What you will do: Throughout the listing below, show every line in which "None" occurs.

Supplied material:
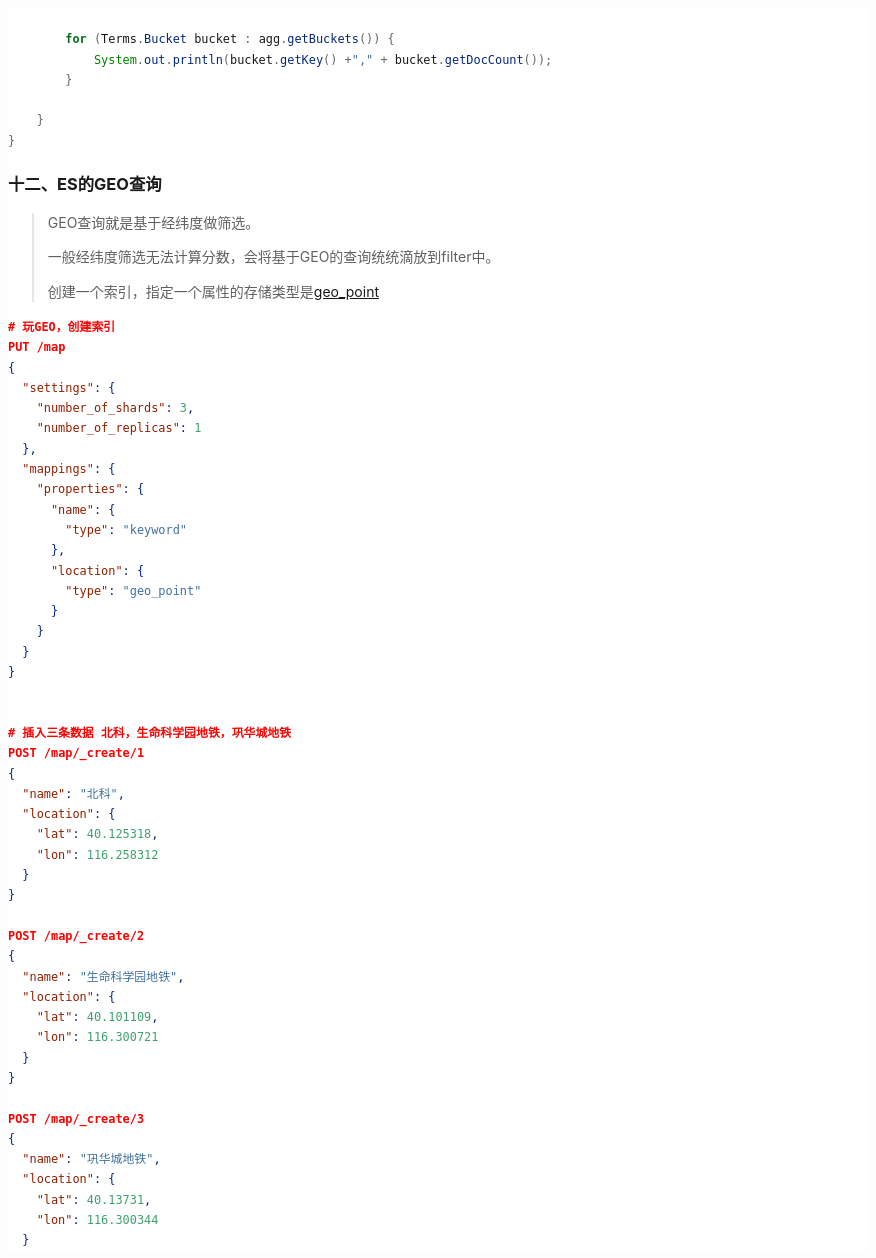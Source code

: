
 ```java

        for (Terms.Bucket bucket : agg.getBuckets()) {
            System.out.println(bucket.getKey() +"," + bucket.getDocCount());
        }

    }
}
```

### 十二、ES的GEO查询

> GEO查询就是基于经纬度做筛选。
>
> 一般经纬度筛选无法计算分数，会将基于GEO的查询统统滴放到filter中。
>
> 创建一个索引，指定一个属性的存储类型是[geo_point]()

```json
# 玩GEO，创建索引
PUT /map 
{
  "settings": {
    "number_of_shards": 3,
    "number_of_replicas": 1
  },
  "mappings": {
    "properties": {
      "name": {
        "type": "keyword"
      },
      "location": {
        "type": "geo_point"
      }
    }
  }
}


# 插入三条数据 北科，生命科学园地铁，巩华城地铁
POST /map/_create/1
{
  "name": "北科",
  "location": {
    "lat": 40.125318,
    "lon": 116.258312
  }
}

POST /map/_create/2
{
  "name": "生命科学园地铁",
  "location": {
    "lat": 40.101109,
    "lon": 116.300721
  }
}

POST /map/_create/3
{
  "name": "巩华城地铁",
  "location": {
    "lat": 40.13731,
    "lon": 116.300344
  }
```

* * *

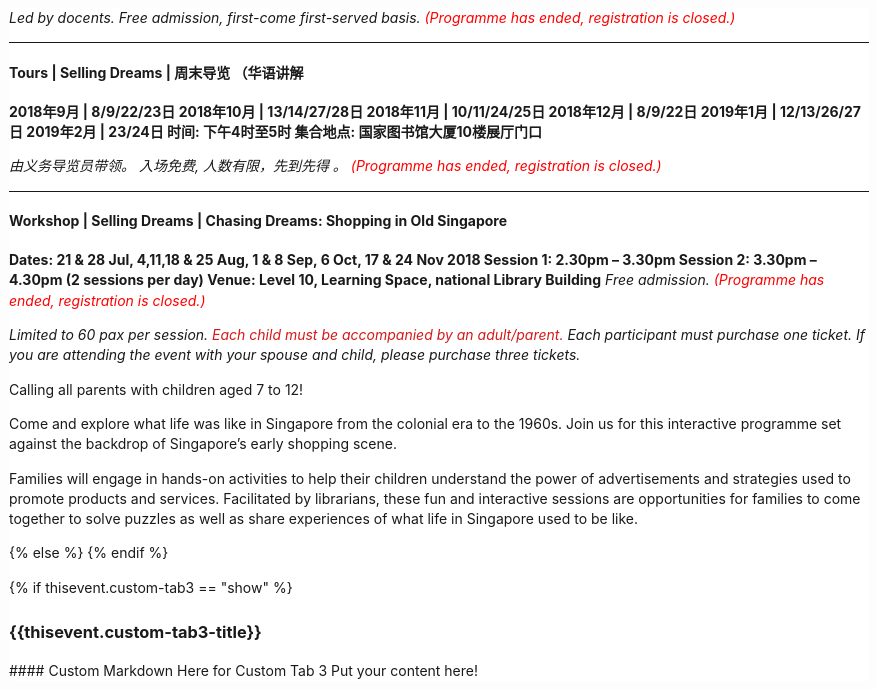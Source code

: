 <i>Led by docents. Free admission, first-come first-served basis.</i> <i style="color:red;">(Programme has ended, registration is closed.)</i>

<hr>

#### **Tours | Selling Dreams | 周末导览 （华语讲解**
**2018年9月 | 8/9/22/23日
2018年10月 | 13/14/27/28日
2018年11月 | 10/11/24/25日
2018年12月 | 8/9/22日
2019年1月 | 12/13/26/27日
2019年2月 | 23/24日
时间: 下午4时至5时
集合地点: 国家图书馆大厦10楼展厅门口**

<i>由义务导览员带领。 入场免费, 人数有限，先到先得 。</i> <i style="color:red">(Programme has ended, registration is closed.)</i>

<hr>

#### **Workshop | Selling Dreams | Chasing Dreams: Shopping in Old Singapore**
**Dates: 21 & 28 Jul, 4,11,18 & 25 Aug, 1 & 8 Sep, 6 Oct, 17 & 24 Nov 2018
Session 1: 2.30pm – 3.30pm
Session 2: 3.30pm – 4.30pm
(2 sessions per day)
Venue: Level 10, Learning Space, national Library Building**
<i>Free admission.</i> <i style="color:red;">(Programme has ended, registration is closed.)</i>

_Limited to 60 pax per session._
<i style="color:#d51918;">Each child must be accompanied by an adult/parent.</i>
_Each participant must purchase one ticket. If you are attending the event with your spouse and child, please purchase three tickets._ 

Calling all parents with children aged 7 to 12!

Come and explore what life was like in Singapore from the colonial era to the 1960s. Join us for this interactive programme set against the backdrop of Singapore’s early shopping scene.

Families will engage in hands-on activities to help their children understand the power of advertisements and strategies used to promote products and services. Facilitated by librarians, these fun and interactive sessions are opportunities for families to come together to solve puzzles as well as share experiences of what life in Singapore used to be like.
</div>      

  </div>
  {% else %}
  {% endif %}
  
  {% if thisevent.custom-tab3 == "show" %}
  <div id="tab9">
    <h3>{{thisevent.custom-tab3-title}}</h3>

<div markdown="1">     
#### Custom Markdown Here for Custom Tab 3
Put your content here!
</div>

--

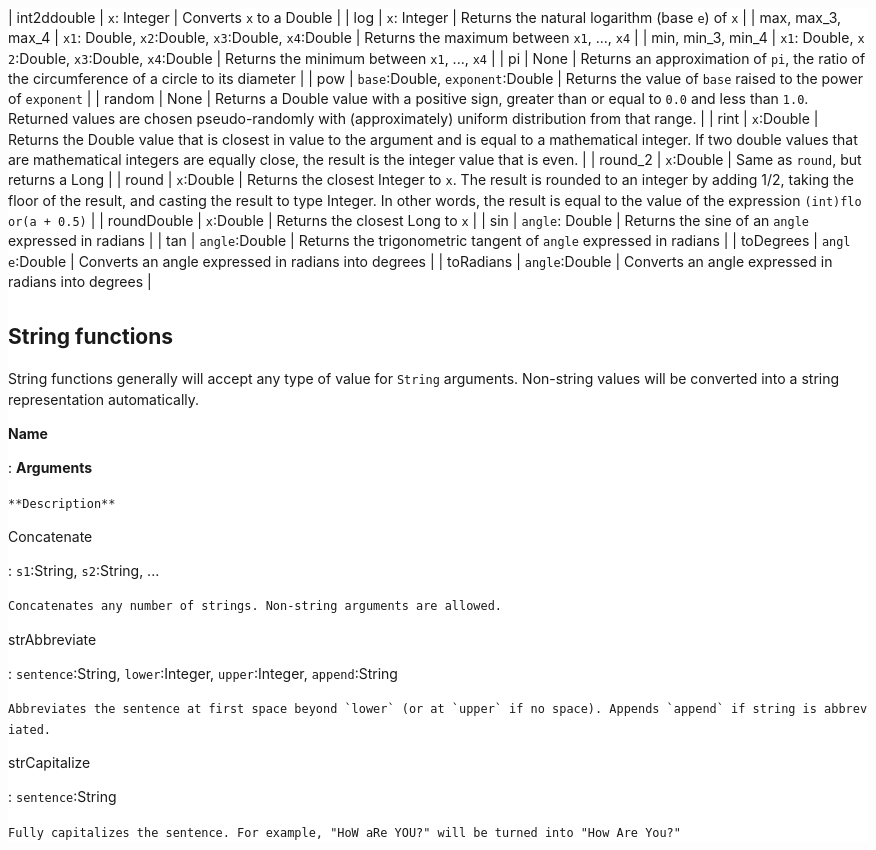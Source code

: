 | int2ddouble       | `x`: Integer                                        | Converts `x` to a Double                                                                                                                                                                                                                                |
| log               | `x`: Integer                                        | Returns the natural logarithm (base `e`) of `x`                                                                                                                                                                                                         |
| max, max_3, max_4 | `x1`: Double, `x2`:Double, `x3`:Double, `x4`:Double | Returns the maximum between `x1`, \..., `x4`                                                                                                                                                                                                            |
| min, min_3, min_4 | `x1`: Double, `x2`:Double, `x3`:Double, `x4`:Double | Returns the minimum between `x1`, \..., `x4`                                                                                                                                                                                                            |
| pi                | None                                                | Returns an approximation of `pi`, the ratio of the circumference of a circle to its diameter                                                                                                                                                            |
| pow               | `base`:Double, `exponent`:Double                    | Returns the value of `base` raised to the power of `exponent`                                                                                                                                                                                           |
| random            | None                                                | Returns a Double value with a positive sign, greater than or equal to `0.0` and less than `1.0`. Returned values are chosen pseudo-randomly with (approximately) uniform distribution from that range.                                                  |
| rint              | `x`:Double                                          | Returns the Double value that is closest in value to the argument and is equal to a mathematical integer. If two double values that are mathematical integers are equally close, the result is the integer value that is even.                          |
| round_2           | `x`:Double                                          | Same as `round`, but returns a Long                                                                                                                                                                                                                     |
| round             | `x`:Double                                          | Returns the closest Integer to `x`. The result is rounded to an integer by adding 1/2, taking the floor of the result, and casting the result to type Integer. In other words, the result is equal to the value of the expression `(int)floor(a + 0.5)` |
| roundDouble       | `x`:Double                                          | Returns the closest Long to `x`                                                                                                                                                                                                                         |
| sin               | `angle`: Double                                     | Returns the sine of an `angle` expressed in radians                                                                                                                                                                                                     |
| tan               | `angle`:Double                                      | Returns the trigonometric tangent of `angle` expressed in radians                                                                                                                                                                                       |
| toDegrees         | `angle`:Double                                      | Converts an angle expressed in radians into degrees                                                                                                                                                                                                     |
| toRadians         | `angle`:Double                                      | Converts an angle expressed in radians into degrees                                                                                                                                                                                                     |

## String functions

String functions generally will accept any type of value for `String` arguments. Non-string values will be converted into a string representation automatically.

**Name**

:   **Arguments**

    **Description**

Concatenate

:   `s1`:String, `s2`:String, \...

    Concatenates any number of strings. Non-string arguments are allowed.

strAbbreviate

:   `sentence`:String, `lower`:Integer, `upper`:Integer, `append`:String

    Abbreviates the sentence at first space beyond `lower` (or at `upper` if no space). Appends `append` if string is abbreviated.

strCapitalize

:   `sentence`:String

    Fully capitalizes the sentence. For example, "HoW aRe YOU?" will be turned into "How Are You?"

Written answer:
| pi                | None                                                | Returns an approximation of `pi`, the ratio of the circumference of a circle to its diameter                                                                                                                                                            |
| random            | None                                                | Returns a Double value with a positive sign, greater than or equal to `0.0` and less than `1.0`. Returned values are chosen pseudo-randomly with (approximately) uniform distribution from that range.                                                  |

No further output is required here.